Recorded information: Begin
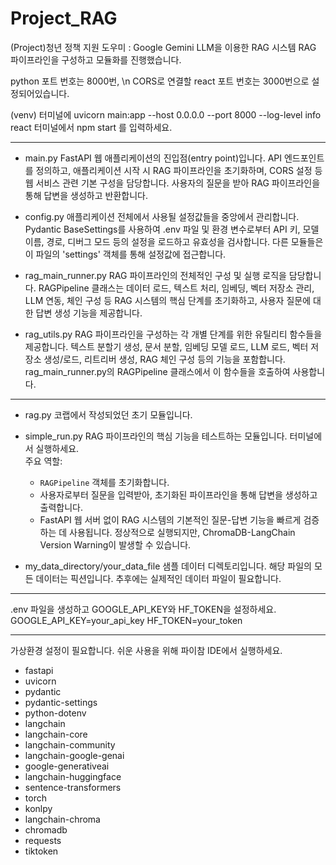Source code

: # Project_RAG
(Project)청년 정책 지원 도우미 : Google Gemini LLM을 이용한 RAG 시스템
RAG 파이프라인을 구성하고 모듈화를 진행했습니다.

python 포트 번호는 8000번, \n
CORS로 연결할 react 포트 번호는 3000번으로 설정되어있습니다.

(venv) 터미널에 uvicorn main:app --host 0.0.0.0 --port 8000 --log-level info
react 터미널에서 npm start 를 입력하세요.
_____________

- main.py
  FastAPI 웹 애플리케이션의 진입점(entry point)입니다.
  API 엔드포인트를 정의하고, 애플리케이션 시작 시 RAG 파이프라인을 초기화하며,
  CORS 설정 등 웹 서비스 관련 기본 구성을 담당합니다.
  사용자의 질문을 받아 RAG 파이프라인을 통해 답변을 생성하고 반환합니다.
  
- config.py
  애플리케이션 전체에서 사용될 설정값들을 중앙에서 관리합니다.
  Pydantic BaseSettings를 사용하여 .env 파일 및 환경 변수로부터
  API 키, 모델 이름, 경로, 디버그 모드 등의 설정을 로드하고 유효성을 검사합니다.
  다른 모듈들은 이 파일의 'settings' 객체를 통해 설정값에 접근합니다.
  
- rag_main_runner.py
  RAG 파이프라인의 전체적인 구성 및 실행 로직을 담당합니다.
  RAGPipeline 클래스는 데이터 로드, 텍스트 처리, 임베딩, 벡터 저장소 관리,
  LLM 연동, 체인 구성 등 RAG 시스템의 핵심 단계를 초기화하고,
  사용자 질문에 대한 답변 생성 기능을 제공합니다.
  
- rag_utils.py
  RAG 파이프라인을 구성하는 각 개별 단계를 위한 유틸리티 함수들을 제공합니다.
  텍스트 분할기 생성, 문서 분할, 임베딩 모델 로드, LLM 로드,
  벡터 저장소 생성/로드, 리트리버 생성, RAG 체인 구성 등의 기능을 포함합니다.
  rag_main_runner.py의 RAGPipeline 클래스에서 이 함수들을 호출하여 사용합니다.
_____________

- rag.py
  코랩에서 작성되었던 초기 모듈입니다.

- simple_run.py
  RAG 파이프라인의 핵심 기능을 테스트하는 모듈입니다. 터미널에서 실행하세요.  
  주요 역할:
  - `RAGPipeline` 객체를 초기화합니다.
  - 사용자로부터 질문을 입력받아, 초기화된 파이프라인을 통해 답변을 생성하고 출력합니다.
  - FastAPI 웹 서버 없이 RAG 시스템의 기본적인 질문-답변 기능을 빠르게 검증하는 데 사용됩니다.
  정상적으로 실행되지만, ChromaDB-LangChain Version Warning이 발생할 수 있습니다.

- my_data_directory/your_data_file
  샘플 데이터 디렉토리입니다. 해당 파일의 모든 데이터는 픽션입니다.
  추후에는 실제적인 데이터 파일이 필요합니다.
_____________

.env 파일을 생성하고 GOOGLE_API_KEY와 HF_TOKEN을 설정하세요.
GOOGLE_API_KEY=your_api_key
HF_TOKEN=your_token
_____________

가상환경 설정이 필요합니다.
쉬운 사용을 위해 파이참 IDE에서 실행하세요.
- fastapi
- uvicorn
- pydantic
- pydantic-settings
- python-dotenv
- langchain
- langchain-core
- langchain-community
- langchain-google-genai
- google-generativeai
- langchain-huggingface
- sentence-transformers
- torch
- konlpy
- langchain-chroma
- chromadb
- requests
- tiktoken
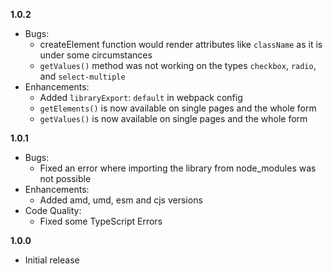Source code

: **1.0.2**
- Bugs:
  - createElement function would render attributes like `className` as it is under some circumstances
  - `getValues()` method was not working on the types `checkbox`, `radio`, and `select-multiple`
- Enhancements:
  - Added `libraryExport`: `default` in webpack config
  - `getElements()` is now available on single pages and the whole form
  - `getValues()` is now available on single pages and the whole form 

**1.0.1**
- Bugs: 
  - Fixed an error where importing the library from node_modules was not possible
- Enhancements: 
  - Added amd, umd, esm and cjs versions
- Code Quality:
  - Fixed some TypeScript Errors

**1.0.0**
- Initial release
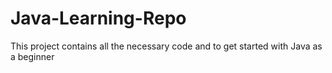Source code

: # Java-Learning-Repo

This project contains all the necessary code and to get started with Java as a beginner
Recorded information: End
[Task directions] Output exactly the lines above that lie between the line with "- langchain-chroma" and the line with "- createElement function", those two lines included, and no pictures.

[Completed task]
- langchain-chroma
- chromadb
- requests
- tiktoken
Source code

: **1.0.2**
- Bugs:
  - createElement function would render attributes like `className` as it is under some circumstances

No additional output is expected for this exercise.